After six years of The Intake, there were beginning to be international standards established for painting markings on the ground around every potential hazard in public open space. Like all the other measures already put in place, that would help, slightly. There were international discussions, too, for eventually eliminating the hazards – designing out the corners where people could be trapped – but that was going to cost billions, and take decades, and wouldn’t even touch the real problem: interiors. I’d seen demonstration trap-free houses and office blocks, with doors, or curtained doorways, in every corner of every room, but the style hadn’t exactly caught on. My own house was far from ideal; after getting quotes for alternations, I decided that the cheapest solution was to keep a sledgehammer beside every wall.

I turned right, and just in time saw a trail of glowing arrows hiss into place on the road behind me.

I was almost at my assignment. I tapped a button on my backpack and peered sideways at the display, as it switched to a plan of the target house. As soon as The Intake’s position was known, Dolores’s software started hunting through databases, assembling a list of locations where there was a reasonable chance that we could do some good. We learned in training that the information was never complete, and sometimes it was just plain wrong; Census data was often out of date, building plans could be inaccurate, misfiled, or simply missing – but it beat walking blind into houses chosen at random.

I slowed almost to a walk, two houses before the target, to give myself time to grow used to the effects.

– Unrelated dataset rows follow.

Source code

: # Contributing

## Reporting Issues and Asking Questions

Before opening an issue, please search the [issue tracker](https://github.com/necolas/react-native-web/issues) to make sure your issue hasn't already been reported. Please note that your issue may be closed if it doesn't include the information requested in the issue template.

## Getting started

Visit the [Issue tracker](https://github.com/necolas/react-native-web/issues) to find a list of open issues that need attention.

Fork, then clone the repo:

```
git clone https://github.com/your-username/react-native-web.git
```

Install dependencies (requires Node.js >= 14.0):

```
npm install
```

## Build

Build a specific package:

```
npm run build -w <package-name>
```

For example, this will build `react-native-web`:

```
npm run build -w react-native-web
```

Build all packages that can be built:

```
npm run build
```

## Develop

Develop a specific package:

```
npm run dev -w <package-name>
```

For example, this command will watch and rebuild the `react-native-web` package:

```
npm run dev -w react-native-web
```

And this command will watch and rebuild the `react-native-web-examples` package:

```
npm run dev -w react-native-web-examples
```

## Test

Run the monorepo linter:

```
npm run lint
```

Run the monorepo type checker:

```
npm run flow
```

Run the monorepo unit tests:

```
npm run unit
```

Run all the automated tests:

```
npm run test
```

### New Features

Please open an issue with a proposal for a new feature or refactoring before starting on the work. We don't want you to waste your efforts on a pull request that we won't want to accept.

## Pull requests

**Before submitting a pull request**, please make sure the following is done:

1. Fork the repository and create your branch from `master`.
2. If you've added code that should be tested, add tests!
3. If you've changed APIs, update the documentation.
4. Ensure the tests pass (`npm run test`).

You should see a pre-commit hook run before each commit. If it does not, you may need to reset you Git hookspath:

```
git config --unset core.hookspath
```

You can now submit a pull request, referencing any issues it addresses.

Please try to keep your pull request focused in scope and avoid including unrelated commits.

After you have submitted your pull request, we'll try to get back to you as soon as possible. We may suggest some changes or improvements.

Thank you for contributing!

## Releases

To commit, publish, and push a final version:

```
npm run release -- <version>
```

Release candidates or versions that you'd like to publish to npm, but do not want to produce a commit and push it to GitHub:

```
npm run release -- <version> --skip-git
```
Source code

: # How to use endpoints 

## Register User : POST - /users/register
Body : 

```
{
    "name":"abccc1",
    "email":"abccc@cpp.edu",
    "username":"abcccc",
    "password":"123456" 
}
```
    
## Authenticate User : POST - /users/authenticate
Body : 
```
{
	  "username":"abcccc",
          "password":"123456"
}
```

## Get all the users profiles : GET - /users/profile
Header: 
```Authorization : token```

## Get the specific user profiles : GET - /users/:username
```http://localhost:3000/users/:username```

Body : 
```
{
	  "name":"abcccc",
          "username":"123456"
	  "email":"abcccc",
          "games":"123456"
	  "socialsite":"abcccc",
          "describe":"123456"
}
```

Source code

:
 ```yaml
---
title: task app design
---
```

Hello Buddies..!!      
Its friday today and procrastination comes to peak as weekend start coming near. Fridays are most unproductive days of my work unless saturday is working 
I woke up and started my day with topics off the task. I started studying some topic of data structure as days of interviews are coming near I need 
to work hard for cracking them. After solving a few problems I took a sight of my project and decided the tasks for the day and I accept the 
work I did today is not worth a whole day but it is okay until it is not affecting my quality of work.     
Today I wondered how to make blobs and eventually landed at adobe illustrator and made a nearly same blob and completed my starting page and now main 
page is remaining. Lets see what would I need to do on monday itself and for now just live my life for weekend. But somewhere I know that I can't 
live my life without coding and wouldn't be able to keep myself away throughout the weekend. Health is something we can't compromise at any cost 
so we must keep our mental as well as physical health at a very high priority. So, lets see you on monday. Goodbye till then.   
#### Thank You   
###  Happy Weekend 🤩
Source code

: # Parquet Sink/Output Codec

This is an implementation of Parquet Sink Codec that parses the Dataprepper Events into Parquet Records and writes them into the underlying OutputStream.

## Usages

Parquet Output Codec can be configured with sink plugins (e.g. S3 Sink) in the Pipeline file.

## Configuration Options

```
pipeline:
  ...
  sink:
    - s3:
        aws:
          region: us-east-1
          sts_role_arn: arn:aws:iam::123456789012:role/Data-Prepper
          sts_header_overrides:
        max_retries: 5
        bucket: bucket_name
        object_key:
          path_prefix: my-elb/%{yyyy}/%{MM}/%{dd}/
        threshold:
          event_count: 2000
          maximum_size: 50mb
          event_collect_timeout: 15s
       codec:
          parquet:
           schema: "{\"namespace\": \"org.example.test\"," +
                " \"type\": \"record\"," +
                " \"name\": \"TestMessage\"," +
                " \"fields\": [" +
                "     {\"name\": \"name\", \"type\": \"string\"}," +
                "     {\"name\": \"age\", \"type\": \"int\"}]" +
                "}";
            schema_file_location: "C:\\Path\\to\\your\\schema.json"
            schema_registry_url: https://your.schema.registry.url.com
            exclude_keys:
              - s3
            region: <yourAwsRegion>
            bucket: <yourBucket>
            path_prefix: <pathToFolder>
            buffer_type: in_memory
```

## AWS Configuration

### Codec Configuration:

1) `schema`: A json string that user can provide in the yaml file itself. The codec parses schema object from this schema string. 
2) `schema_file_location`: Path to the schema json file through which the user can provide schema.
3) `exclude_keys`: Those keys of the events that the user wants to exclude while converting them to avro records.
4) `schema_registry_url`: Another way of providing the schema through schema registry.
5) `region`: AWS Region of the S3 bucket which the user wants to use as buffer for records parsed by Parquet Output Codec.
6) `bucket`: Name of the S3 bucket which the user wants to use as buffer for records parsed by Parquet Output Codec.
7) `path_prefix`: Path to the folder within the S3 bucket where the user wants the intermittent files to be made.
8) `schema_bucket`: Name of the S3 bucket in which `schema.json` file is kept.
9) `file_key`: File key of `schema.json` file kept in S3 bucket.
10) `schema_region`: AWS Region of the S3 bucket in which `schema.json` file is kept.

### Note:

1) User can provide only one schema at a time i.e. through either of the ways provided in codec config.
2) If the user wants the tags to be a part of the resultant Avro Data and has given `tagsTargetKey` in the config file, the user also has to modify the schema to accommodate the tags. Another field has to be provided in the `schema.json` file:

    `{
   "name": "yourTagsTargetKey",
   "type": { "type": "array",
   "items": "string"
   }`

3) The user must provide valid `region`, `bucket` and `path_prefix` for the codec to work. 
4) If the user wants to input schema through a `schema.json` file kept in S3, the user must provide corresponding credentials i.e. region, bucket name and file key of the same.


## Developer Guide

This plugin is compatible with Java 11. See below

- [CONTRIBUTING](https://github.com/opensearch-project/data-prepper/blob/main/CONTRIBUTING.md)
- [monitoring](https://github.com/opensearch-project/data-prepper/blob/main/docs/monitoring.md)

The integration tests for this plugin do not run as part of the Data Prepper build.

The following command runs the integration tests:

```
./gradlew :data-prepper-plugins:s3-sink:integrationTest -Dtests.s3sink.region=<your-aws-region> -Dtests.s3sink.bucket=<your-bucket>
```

Running inward lessens the outward components – relative to the wormhole – of the body’s cyclic motions; now I felt, physically, that slowing down was precisely the wrong thing to do. I felt like I had been running through a canyon, no wider than my shoulders, whose walls were only staying apart as long as I moved fast enough; but now I was slowing down and the walls were pressing on me, closing in.

The street here lied about thirty degrees off radial. I crossed the front lawn of the neighboring house, then stepped over a knee-high brick wall. At the angle, there were few surprises; most of what was hidden was easy enough to extrapolate that it almost seemed visible in the mind’s eye. A corner of the target house emerged from the darkness on my left; I got my bearings from it and headed straight for a side window. Entry by the front door would cost me access to almost half of the house, including the bedroom which Dolores’s highly erratic Room Use Predictor nominated as the one most likely to be the child’s. People could file room use information with us directly, but few bothered.

I smashed the glass with a crowbar, opened the window, and clambered through. I left a small electric lamp on the windowsill – carrying it with me would have rendered it useless – and moved slowly into the room. I was already starting to feel dizzy and nauseous again, but I forced myself to concentrate. One step too many, and the rescue became ten times more difficult. Two steps, and it was impossible.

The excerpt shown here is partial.